Single by Ocean Colour Scene with P. P. Arnold

from the album Marchin' Already
- B-side: "Mariners Way, Going Nowhere For A While, Expensive Chair"
- Released: 16 February 1998
- Genre: Britpop
- Length: 6:30
- Label: MCA
- Songwriter: Ocean Colour Scene
- Producer: Brendan Lynch

Ocean Colour Scene singles chronology
| "Better Day" (1997) | "It's a Beautiful Thing" (1998) | "(How Does It Feel to Be) On Top of the World" (1998) |

= It's a Beautiful Thing (Ocean Colour Scene song) =

"It's a Beautiful Thing" is a rock song by Ocean Colour Scene with P. P. Arnold.

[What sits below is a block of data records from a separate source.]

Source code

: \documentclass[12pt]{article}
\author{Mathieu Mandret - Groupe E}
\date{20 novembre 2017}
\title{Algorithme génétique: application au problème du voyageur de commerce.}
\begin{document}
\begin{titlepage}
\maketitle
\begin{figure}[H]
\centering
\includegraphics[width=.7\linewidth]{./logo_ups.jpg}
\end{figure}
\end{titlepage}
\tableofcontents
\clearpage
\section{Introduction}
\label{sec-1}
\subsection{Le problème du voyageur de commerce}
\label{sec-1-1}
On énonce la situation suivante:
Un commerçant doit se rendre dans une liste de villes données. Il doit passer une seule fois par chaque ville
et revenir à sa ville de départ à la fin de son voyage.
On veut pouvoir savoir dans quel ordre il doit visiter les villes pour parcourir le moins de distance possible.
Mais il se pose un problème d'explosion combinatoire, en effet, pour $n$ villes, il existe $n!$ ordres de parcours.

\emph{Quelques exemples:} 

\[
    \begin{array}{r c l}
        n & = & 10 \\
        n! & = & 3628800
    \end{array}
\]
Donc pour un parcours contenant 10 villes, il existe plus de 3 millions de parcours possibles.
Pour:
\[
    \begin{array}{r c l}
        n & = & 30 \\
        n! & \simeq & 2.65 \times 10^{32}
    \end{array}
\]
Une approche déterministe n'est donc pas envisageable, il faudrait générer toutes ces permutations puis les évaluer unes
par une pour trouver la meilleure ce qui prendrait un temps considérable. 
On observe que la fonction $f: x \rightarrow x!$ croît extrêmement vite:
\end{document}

The song was released in 1998 and reached number 12 in the UK Singles Chart. It is taken from their 1997 chart-topping album Marchin' Already and was the fourth and final single to be released from the album, following "Hundred Mile High City", "Travellers Tune" and "Better Day". By not reaching the Top 10, the song broke the chain formed by the previous six singles which had all reached the Top 10. The band have never reached the Top 10 since.

The lyrics are understood to be about Simon Fowler's (aka Sonny's) personal difficulties in coming out as gay. The title is a reference to the 1993 play and 1996 film Beautiful Thing. Love is the "beautiful thing", but Fowler also laments that it can be a "terrible thing".

P. P. Arnold already guested on OCS' previous single "Travellers Tune".

== Track listing ==
1. "It's a Beautiful Thing"
2. "Mariners Way"
3. "Going Nowhere for a While"
4. "Expensive Chair"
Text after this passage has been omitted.